On October 14, 2011, TNT canceled the series of Memphis Beat after two seasons.

==Overview==
The show follows Dwight Hendricks (Jason Lee), a police detective assigned to the General Assignment division of the MPD, who loves his mother, the blues, his city, and Elvis Presley and calls himself "the keeper of Memphis". His passionate devotion to his hometown is offset by his relaxed approach to his job, an attitude that frustrates by-the-book Lt. Tanya Rice (Alfre Woodard), his new boss.

==Cast and characters==
- Jason Lee as Detective Dwight Hendricks
- Alfre Woodard as Lieutenant Tanya Rice
- Sam Hennings as Detective Charles "Whitehead" White
- DJ Qualls as Police Officer Davey Sutton
- Celia Weston as Paula Ann Hendricks
- Leonard Earl Howze as Detective Reginald Greenback
- Abraham Benrubi as Sgt. JC Lightfoot (Season 1)

==Development and production==
Jason Lee said he was drawn to the show because the concept was original and the protagonist was fun to play. Lee said, "The whole package was unique and once I came to found the character and the material and the scenarios and his relationships and he's such a great guy and is so multi-layered and cares such a great deal for his city and his family and the people that he's protecting." Lee listened to hundreds of Presley songs in preparation for the role, and said his respect for the artist grew as a result. The vocals for Lee's character are sung by Mark Arnell.

The title Delta Blues was originally considered, but it was eventually changed to Memphis Beat. The show was created by married couple Joshua Harto and Liz W. Garcia, with actor George Clooney and his production partner writer/actor/director Grant Heslov serving as executive producers. Harto and Garcia wrote the first two episodes of the series. Liz Garcia said of the show, "Broadcast TV is being influenced by cable in so many ways in terms of reinventing genres and taking chances, and this is part of it. ... The forefront of creativity is on cable TV."

Despite the show's setting, the first season was primarily filmed in Laplace, LA, and New Orleans, LA, with only some key locations and exteriors filmed in Memphis.

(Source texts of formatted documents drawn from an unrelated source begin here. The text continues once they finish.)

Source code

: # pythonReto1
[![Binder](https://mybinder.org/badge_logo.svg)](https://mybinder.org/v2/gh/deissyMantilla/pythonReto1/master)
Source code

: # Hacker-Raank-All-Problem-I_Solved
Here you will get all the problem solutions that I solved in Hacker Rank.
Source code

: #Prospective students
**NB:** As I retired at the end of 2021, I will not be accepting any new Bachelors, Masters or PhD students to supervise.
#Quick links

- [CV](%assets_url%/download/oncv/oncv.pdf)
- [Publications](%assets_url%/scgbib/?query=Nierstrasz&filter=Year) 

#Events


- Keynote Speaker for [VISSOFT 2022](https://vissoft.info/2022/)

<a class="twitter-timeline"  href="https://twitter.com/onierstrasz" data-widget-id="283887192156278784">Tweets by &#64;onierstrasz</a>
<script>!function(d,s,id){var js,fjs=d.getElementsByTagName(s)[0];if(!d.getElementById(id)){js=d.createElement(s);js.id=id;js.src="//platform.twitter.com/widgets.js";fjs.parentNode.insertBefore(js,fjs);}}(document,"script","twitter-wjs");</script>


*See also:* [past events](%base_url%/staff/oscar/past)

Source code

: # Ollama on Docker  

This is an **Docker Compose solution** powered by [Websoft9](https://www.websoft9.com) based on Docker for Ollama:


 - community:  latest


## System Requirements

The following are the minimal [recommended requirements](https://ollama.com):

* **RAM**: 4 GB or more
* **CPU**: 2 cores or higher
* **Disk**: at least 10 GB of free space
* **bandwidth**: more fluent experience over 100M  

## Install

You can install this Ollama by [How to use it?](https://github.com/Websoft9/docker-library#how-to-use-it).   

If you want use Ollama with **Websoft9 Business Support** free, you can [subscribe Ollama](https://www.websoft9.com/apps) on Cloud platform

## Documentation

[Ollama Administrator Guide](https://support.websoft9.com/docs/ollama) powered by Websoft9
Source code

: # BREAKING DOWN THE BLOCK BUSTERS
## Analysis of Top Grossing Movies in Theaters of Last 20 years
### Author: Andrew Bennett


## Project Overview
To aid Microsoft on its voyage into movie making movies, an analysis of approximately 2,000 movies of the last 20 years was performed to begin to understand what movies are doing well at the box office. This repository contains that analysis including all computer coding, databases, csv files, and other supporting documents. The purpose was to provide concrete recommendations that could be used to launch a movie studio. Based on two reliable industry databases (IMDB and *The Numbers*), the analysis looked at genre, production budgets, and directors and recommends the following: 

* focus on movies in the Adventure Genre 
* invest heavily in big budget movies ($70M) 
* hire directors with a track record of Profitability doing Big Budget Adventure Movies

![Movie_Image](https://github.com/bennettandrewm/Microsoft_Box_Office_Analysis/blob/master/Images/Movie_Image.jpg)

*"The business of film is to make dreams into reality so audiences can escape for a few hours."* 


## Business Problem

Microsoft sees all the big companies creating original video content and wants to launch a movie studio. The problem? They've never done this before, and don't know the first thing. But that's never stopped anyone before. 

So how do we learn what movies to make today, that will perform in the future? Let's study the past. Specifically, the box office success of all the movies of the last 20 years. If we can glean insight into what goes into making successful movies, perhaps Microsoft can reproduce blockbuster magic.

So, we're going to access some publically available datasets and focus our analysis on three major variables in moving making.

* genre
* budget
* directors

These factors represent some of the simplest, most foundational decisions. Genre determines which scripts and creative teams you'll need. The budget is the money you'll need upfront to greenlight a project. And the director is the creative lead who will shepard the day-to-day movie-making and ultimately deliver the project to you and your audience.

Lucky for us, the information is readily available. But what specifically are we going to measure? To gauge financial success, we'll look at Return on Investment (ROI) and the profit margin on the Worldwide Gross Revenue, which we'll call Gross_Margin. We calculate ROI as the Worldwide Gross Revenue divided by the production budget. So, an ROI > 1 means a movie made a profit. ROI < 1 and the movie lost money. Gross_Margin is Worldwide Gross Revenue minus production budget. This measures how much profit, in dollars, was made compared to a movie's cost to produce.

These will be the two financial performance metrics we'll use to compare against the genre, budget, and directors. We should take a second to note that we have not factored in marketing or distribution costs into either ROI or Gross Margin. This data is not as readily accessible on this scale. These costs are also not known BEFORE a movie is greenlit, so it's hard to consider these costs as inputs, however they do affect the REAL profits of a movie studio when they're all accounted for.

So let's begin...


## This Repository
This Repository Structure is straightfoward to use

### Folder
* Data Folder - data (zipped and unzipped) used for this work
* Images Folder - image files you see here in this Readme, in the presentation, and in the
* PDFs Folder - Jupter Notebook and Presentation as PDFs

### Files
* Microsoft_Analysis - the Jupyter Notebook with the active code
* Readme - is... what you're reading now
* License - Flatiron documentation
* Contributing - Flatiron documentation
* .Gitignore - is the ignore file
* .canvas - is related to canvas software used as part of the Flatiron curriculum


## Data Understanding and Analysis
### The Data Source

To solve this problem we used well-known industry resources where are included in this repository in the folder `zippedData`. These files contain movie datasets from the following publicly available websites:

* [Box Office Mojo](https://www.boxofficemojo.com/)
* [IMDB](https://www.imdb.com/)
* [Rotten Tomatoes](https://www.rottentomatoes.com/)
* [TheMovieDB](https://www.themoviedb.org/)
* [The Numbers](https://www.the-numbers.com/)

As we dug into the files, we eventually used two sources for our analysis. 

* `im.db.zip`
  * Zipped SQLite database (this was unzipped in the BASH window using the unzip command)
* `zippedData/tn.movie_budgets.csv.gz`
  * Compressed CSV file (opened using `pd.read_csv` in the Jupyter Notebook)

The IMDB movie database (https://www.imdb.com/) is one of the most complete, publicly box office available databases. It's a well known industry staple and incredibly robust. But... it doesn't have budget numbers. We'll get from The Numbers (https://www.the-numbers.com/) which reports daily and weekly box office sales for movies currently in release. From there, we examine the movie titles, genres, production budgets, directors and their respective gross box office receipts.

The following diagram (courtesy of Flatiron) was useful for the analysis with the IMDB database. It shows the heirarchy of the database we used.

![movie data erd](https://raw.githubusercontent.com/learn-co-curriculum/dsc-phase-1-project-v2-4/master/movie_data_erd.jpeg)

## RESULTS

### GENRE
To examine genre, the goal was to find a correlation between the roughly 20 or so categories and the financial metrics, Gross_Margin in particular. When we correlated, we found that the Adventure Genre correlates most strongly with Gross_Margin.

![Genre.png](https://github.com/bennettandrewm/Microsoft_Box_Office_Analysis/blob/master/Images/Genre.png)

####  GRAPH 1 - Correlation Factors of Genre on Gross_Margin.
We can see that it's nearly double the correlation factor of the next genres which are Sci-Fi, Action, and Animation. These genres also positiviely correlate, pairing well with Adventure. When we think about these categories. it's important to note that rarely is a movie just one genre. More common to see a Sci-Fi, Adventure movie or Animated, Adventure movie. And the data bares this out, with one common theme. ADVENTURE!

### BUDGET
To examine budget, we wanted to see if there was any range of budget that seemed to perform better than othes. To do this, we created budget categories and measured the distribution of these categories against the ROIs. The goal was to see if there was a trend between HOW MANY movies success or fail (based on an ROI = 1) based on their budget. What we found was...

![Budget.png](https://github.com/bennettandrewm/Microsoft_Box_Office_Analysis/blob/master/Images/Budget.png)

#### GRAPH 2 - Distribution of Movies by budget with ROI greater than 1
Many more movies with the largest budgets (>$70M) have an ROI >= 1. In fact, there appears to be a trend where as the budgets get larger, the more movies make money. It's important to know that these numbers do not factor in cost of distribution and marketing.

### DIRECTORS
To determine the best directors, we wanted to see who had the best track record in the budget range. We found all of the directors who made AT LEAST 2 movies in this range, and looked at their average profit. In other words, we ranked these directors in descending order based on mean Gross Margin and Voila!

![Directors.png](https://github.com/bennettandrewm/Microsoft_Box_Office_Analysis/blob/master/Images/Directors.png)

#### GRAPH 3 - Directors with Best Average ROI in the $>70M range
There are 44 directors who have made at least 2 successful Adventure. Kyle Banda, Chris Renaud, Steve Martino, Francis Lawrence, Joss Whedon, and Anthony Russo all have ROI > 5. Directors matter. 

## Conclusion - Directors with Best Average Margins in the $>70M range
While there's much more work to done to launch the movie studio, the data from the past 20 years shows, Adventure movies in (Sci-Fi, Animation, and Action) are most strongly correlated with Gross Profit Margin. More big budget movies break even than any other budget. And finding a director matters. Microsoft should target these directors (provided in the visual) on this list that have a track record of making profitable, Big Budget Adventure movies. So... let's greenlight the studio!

This has largely been attributed to the better tax incentives by filming in a state other than Tennessee.

On September 16, 2010, TNT announced that Memphis Beat was renewed for a second season, the first episode of which was broadcast June 14, 2011.

On October 17, 2011, TNT decided not to pick up a third season of Memphis Beat.

==Episodes==
===Series overview===

| Season | Episodes |  | Originally released |  |
| First released | Last released |
| 1 | 10 |  | June 22, 2010 | August 24, 2010 |
| 2 | 10 |  | June 14, 2011 | August 16, 2011 |

=== Season 1 (2010) ===

| No. overall | No. in season | Title | Directed by | Written by | Original release date | U.S. viewers (millions) |
| 1 | 1 | "It's Alright Mama" | Clark Johnson | Liz W. Garcia & Joshua Harto | June 22, 2010 | 4.30 |
Detective Dwight Hendricks investigates the abuse of an elderly woman who is also a legendary Memphis disc jockey known as the "First Lady of the Airwaves". But his new boss, Lt. Tanya Rice, starts cramping his investigative style when she brings a den mother approach to her job. Meanwhile, Dwight's mother starts dating her new neighbor.
| 2 | 2 | "Baby, Let's Play House" | Kevin Dowling | Sean Whitesell | June 29, 2010 | 4.00 |
Dwight and Whitehead search for a missing truck driver, when his son tells his classmates he was kidnapped. Meanwhile, Dwight has to try to get used to his mother dating a guy he doesn't trust and his ex-wife, Alex (Sunny Mabrey), keeps sending him mixed signals.
| 3 | 3 | "Love Her Tender" | John Fortenberry | Liz W. Garcia & Joshua Harto | July 6, 2010 | 3.56 |
While the squad tries to find a missing teenage beauty queen, Dwight tries to help Alex get her catering business off the ground.
| 4 | 4 | "Polk Salad Annie" | David Von Ancken | Tom Smuts & Meredith Stiehm | July 13, 2010 | 2.95 |
A BBQ king is almost killed which makes all the members of his inner circle suspects. And to find the killer, Officer Sutton must go undercover as a ladies man. Meanwhile, Lt Rice must deal with her own problems when her son has a run in with the law.
| 5 | 5 | "One Night of Sin" | Alex Zakrzewski | Angelina Burnett | July 20, 2010 | 3.12 |
A lead singer of a country western family and the group's manager dies suddenly. The manager's death is ruled as a suicide but Dwight suspect there might have been foul play when the family's problems come to light and an obsessed fan begins to act stranger than normal.
| 6 | 6 | "Run On" | Randy Zisk | Sean Whitesell | July 27, 2010 | 3.18 |
Dwight tries to find put who would have benefited more from a vicious assault on a local boxer or lost more from his upcoming retirement. Meanwhile, Sutton tries to make up for a lost opportunity from his past.
| 7 | 7 | "Suspicious Minds" | Michelle MacLaren | Scott Kaufer | August 3, 2010 | 3.51 |
A plane safely lands with absolutely nobody onboard, so Hendrick decides to investigate it, which leads to a failed lottery winning inventor who could have had something to do with it.
| 8 | 8 | "I Shall Not Be Moved" | Kevin Bray | Scott Kaufer | August 10, 2010 | 3.81 |
Dwight gets involved in a hostage situation and decides to become a second hostage to aid the situation and while he tries to defuse the situation he uncovers things from the captors past that goes way back to a cold case that has been unsolved for decades. Meanwhile, Lt. Rice find herself in trouble involving her ex-husband.
| 9 | 9 | "Don't Be So Cruel" | John Fortenberry | Joshua Harto, Liz W. Garcia & Angelina Burnett | August 17, 2010 | 3.94 |
Dwight and the rest of the squad search for a missing city councilman who disappeared on his wedding day. While his disappearance threatens to expose the underbelly of Memphis politics.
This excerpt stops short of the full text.